Il Consiglio di Stato ha presentato nelle scorse settimane ai sindacati OCST, SIT e VPOD le linee guida del Preventivo 2026. E stando a quanto preannunciano i sindacati in una nota odierna anche per il prossimo anno il Governo punta a un contenimento della spesa, con "misure di risparmio generalizzate che colpiscono duramente il settore pubblico, sociosanitario e socioeducativo, così come i lavoratori che vi operano".
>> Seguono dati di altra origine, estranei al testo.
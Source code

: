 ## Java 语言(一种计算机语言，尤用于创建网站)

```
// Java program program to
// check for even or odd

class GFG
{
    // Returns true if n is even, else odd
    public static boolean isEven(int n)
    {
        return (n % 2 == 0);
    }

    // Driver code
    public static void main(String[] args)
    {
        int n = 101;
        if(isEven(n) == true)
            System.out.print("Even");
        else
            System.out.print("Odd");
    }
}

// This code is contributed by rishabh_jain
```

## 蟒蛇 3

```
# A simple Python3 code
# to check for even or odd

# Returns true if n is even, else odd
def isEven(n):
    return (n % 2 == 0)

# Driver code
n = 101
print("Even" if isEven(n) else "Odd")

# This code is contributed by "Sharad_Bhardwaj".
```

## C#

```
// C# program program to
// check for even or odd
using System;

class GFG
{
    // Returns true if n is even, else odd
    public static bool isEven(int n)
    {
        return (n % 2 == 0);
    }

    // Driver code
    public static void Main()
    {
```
Contrarietà per il metodo e le misure
In una lettera indirizzata all’Esecutivo, i sindacati hanno quindi espresso profonda contrarietà sia per il metodo, giudicato privo di un reale confronto, sia per il contenuto delle misure, che "ignorano i bisogni concreti del personale e dell’utenza". Per i sindacati queste politiche stanno provocando un progressivo peggioramento delle condizioni di lavoro, con carichi sempre più insostenibili e una crescente difficoltà nel garantire servizi di qualità. Per OCST, SIT e VPOD "il risanamento finanziario non può essere pagato da chi lavora e da chi ha bisogno di cure, istruzione e sostegno". Chiedono quindi un cambio di rotta: investimenti anziché tagli, recupero del carovita, sostegno ai servizi pubblici fondamentali, migliori condizioni di lavoro e una maggiore conciliabilità tra vita privata e professionale.
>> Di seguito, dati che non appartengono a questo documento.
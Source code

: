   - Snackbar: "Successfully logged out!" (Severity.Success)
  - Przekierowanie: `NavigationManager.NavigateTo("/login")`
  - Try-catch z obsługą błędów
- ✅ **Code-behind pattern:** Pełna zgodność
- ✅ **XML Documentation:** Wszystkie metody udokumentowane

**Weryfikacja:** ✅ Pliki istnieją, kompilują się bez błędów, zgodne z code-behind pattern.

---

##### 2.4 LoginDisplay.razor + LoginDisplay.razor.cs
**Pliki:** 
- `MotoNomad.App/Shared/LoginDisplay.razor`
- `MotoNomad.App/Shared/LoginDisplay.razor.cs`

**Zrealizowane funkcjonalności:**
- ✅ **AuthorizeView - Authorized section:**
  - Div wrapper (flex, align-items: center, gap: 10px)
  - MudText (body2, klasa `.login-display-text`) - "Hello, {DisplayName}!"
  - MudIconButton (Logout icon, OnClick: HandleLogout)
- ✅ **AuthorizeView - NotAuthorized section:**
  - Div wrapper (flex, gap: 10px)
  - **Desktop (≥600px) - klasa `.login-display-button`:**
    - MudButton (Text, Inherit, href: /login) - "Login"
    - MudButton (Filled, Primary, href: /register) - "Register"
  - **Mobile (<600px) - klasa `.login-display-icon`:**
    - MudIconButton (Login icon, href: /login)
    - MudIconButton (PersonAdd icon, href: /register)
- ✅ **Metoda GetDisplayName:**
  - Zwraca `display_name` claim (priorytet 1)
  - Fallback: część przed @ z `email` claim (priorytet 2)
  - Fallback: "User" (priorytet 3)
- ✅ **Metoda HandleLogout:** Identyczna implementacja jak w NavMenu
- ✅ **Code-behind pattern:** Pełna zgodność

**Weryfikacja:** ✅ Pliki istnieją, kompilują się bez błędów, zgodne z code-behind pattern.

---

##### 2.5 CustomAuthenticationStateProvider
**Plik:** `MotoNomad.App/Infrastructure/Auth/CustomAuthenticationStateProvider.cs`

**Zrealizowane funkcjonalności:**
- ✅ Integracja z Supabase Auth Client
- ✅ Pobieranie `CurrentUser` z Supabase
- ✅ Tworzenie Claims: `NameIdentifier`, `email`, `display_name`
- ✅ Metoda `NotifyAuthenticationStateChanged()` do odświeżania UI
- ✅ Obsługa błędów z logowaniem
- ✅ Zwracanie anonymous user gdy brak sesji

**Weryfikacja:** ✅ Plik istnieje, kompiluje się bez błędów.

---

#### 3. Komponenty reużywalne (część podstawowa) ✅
Un'assemblea intersindacale il 22 ottobre
Per discutere delle rivendicazioni, i tre sindacati hanno convocato un’assemblea intersindacale e intersettoriale aperta al personale dei servizi pubblici e parapubblici. L’appuntamento è fissato per martedì 22 ottobre: "Si tratterà di una prima occasione per discutere, in maniera collettiva e partecipata, dei problemi che interessano il servizio pubblico e le condizioni di lavoro nei vari ambiti (amministrazione, scuola, polizia, settore sociosanitario e socioeducativo", concludono i sindacati.